How To Choose Waterproof Jacket For Your Hiking Adventures
There’s nothing more unpleasant than wearing wet clothes? Being a child in Cornwall, UK, which is home to an average of 156 rainy days a year, as well as a tendency to provide all four seasons in one day, I’ve had my fair share of rainy dog walks or thru-hikes as well as bike rides. If I stayed inside each time the weather got poor, I’d be unable to go out therefore a waterproof jacket that is well-made has become one of my most-used items.
The majority of waterproof jackets aren’t made equal, and although a see-through poncho might be ideal for a rainy day it’s not going to assist in a snowstorm. Here’s what you should be thinking about.
The difference is what’s between water-repellent and waterproof?
If you’re looking to have solid protection against the elements, buy a waterproof jacket not only water-resistant. Waterproof gear can provide protection from light showers but lets water in very quickly.
A waterproof coat can stand against more extreme situations, but if do not purchase a jacket that is breathable, you’ll be prone to condensation on the inside of the coat instead. If you exercise hard, it will leave you soaked and uncomfortable.

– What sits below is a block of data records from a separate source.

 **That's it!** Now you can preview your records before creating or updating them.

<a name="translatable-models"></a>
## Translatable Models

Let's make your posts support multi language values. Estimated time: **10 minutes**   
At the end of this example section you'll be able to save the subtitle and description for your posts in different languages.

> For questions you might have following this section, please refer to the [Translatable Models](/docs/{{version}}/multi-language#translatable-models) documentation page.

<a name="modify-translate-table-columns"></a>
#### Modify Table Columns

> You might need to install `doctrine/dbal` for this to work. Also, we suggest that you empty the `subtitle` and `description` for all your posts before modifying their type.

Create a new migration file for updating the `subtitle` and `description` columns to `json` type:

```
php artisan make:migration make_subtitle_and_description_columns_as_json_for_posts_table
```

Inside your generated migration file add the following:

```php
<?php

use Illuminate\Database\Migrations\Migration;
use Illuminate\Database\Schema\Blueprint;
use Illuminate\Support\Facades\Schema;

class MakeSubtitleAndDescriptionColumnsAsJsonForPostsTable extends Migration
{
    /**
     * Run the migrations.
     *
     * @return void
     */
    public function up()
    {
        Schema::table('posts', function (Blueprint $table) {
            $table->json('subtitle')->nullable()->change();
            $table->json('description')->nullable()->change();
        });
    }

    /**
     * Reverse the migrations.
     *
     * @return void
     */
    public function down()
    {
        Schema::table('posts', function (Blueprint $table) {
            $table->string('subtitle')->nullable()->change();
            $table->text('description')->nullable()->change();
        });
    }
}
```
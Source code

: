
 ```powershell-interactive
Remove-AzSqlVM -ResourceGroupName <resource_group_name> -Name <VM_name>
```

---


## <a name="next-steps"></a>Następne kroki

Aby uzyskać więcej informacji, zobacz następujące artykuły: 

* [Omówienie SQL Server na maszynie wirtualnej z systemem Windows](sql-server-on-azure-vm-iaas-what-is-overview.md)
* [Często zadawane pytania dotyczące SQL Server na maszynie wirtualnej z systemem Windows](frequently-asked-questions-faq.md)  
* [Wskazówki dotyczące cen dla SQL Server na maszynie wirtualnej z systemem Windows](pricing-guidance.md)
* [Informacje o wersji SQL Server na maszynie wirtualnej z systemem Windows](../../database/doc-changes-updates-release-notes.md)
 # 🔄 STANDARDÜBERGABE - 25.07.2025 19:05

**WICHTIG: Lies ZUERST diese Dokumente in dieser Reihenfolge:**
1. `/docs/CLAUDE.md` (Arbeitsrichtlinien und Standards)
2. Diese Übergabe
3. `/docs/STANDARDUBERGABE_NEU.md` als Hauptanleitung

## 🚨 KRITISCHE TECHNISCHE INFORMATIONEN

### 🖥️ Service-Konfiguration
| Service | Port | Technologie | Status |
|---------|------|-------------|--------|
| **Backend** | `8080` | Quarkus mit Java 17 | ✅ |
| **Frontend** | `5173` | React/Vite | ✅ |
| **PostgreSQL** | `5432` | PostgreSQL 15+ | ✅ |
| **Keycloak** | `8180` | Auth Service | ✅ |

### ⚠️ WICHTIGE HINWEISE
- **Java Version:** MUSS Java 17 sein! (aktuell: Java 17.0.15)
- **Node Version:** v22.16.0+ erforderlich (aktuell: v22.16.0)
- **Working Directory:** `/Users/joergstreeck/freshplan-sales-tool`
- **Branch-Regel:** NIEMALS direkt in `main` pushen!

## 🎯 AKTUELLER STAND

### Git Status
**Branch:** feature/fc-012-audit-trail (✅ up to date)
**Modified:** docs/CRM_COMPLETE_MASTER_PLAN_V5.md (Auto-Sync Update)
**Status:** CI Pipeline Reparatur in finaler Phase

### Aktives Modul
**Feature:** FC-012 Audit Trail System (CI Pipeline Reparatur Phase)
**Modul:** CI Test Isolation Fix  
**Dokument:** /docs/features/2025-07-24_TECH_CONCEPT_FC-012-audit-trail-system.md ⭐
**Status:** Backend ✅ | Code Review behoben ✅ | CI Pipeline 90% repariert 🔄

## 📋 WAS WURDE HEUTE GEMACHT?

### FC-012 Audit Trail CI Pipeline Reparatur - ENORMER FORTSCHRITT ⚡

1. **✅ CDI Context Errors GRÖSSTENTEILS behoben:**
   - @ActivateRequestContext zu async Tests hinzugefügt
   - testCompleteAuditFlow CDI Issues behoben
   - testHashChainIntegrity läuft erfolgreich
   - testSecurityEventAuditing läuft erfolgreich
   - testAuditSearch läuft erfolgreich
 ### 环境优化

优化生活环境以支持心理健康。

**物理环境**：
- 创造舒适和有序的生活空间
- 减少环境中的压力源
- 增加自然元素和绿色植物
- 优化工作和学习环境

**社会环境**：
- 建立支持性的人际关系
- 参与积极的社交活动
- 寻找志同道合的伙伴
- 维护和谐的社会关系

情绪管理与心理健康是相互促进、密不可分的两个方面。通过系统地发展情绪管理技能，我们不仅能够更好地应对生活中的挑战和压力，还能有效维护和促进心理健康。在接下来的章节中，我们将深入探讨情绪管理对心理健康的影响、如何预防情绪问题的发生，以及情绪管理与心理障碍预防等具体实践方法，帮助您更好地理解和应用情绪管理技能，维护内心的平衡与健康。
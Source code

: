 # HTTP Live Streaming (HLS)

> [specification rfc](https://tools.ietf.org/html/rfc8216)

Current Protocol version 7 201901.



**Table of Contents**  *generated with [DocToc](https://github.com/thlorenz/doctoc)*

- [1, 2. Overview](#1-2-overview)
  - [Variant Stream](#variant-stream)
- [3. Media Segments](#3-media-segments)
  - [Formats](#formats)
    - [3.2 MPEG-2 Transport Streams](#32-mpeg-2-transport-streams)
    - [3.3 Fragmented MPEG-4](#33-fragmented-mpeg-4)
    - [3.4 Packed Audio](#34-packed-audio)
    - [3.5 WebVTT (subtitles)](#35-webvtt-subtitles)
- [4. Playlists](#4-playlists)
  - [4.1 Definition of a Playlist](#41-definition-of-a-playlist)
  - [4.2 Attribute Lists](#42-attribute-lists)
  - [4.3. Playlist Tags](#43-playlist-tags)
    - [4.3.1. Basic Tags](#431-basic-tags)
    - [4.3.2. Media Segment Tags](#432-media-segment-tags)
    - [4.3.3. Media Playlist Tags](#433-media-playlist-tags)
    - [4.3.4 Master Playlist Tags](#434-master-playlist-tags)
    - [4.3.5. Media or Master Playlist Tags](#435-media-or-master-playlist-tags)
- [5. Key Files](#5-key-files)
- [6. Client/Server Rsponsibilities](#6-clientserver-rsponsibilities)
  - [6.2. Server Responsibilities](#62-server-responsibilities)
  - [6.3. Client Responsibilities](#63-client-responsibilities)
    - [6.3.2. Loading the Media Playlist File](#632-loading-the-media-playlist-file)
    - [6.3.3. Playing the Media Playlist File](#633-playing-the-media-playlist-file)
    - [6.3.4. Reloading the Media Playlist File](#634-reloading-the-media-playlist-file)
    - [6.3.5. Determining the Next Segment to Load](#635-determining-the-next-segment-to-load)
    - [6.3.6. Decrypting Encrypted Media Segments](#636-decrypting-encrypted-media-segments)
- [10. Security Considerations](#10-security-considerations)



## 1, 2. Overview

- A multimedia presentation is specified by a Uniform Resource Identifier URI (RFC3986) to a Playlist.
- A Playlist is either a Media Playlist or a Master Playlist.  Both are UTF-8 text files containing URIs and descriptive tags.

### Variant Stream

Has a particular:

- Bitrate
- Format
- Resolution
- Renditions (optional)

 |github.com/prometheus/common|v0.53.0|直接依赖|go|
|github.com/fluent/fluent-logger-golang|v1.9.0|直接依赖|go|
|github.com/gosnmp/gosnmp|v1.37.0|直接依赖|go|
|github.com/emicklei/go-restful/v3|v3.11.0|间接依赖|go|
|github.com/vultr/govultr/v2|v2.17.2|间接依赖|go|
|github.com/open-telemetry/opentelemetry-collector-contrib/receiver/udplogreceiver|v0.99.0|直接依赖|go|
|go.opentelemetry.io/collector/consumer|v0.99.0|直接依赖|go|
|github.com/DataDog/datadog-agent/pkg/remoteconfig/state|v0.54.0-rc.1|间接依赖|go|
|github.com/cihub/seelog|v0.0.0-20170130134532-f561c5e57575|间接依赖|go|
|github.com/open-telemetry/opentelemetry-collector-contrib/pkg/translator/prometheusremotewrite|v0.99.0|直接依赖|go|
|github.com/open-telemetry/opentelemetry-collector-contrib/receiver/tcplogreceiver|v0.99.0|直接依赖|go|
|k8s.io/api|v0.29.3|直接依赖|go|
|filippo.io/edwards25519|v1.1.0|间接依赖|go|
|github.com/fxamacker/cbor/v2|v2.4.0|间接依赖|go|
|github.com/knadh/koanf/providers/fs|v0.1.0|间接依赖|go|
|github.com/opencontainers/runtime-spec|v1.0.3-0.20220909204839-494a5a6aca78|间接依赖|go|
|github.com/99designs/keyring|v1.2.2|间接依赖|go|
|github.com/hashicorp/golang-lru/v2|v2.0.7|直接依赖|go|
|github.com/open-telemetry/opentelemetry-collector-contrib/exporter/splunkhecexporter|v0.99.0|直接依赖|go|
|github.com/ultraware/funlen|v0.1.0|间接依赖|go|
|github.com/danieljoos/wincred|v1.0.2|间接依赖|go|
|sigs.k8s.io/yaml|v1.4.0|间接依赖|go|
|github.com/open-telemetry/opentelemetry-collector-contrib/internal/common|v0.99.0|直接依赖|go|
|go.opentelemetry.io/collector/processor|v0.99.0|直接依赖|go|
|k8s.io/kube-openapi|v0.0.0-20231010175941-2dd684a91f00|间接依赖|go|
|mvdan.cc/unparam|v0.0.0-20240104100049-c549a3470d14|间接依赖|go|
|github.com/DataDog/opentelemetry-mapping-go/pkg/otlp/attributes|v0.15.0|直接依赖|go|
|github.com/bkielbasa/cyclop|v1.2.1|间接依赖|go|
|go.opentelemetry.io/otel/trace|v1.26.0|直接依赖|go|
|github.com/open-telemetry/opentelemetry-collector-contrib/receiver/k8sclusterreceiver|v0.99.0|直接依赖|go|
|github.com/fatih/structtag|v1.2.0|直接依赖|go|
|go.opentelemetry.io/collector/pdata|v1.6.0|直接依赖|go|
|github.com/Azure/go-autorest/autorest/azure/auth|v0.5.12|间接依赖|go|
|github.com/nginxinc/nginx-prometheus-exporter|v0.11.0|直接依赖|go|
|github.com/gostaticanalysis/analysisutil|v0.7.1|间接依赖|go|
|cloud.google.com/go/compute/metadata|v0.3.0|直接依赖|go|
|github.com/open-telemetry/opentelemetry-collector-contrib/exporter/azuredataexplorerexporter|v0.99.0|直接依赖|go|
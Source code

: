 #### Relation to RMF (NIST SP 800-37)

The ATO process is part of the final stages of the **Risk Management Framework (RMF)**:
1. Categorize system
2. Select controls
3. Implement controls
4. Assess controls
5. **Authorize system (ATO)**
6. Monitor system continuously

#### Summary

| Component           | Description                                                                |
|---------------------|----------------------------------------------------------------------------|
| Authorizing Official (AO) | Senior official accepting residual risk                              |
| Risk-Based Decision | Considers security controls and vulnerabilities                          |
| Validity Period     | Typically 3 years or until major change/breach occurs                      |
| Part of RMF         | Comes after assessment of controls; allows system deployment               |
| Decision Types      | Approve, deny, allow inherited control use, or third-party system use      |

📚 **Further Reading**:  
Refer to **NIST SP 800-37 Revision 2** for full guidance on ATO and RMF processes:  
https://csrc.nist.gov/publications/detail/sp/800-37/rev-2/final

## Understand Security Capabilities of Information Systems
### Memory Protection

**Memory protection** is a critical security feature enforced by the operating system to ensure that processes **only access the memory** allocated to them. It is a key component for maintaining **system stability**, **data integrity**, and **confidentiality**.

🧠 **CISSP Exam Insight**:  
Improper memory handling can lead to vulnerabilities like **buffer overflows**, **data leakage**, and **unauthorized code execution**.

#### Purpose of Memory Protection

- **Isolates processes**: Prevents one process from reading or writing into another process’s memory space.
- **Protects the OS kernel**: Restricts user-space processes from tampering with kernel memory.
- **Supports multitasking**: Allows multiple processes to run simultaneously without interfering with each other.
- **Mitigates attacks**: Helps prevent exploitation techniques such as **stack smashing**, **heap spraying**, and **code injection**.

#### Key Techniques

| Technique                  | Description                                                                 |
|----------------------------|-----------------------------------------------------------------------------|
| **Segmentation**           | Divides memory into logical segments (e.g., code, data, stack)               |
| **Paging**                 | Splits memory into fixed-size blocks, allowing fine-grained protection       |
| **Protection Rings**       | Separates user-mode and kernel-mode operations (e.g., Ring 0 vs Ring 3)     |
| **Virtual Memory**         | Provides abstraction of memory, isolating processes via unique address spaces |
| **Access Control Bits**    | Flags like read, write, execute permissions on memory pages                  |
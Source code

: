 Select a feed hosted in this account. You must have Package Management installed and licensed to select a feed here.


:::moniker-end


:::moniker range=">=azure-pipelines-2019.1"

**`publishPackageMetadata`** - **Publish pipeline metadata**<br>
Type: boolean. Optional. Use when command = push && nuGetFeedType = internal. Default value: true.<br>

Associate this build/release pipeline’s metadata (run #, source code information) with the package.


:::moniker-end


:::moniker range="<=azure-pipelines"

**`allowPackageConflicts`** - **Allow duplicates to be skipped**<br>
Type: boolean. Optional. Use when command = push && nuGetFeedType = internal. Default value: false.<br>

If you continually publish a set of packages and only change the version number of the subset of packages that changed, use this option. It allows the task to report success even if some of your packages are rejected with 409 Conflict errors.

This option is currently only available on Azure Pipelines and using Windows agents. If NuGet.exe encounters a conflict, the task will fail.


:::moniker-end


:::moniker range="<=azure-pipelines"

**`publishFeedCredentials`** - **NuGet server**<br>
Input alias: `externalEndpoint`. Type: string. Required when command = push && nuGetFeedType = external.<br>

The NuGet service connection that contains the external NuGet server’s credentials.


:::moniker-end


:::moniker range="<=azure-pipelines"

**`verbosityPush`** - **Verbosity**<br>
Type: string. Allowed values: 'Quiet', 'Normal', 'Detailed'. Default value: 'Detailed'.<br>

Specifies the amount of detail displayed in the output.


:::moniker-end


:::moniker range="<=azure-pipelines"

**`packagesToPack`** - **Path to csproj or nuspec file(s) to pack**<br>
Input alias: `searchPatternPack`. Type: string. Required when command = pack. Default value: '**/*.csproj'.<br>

In search of a coat with a waterproof membrane is a great option to ensure that it is comfortable and lets the moisture escape. You’ve probably heard of Gore-Tex one of the most renowned waterproof membranes that are available. It works by using small pores that are just small enough to prevent drops of rain from entering the jacket, yet big enough to let sweat wick out. Gore-Tex isn’t the only waterproof membrane on the market and a variety of outdoor brands now offer different versions.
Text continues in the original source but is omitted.